[Activity]
Some entries follow. Reproduce exactly the lines starting at the one with "of pitot tubes." and stopping after the one with "the measurements taken.".

[Data to examine Boundary: Start]

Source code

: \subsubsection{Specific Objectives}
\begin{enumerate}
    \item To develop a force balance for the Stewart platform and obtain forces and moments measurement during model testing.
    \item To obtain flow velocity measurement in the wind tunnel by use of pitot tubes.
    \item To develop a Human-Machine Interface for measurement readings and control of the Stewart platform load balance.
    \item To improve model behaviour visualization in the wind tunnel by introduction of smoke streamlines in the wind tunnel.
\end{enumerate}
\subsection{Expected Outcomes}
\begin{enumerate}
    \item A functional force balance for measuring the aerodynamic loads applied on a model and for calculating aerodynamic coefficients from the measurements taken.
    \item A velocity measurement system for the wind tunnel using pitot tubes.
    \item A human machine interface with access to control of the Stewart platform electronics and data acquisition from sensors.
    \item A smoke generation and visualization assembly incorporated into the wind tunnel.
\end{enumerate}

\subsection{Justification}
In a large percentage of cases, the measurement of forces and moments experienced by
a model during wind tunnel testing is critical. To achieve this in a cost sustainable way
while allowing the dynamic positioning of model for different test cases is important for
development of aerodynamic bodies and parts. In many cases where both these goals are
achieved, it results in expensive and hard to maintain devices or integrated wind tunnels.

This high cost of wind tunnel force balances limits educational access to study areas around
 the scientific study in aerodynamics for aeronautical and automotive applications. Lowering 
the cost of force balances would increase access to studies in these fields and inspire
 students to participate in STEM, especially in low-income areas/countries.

[Data to examine Boundary: End]

[Solved exercise]
    \item To obtain flow velocity measurement in the wind tunnel by use of pitot tubes.
    \item To develop a Human-Machine Interface for measurement readings and control of the Stewart platform load balance.
    \item To improve model behaviour visualization in the wind tunnel by introduction of smoke streamlines in the wind tunnel.
\end{enumerate}
\subsection{Expected Outcomes}
\begin{enumerate}
    \item A functional force balance for measuring the aerodynamic loads applied on a model and for calculating aerodynamic coefficients from the measurements taken.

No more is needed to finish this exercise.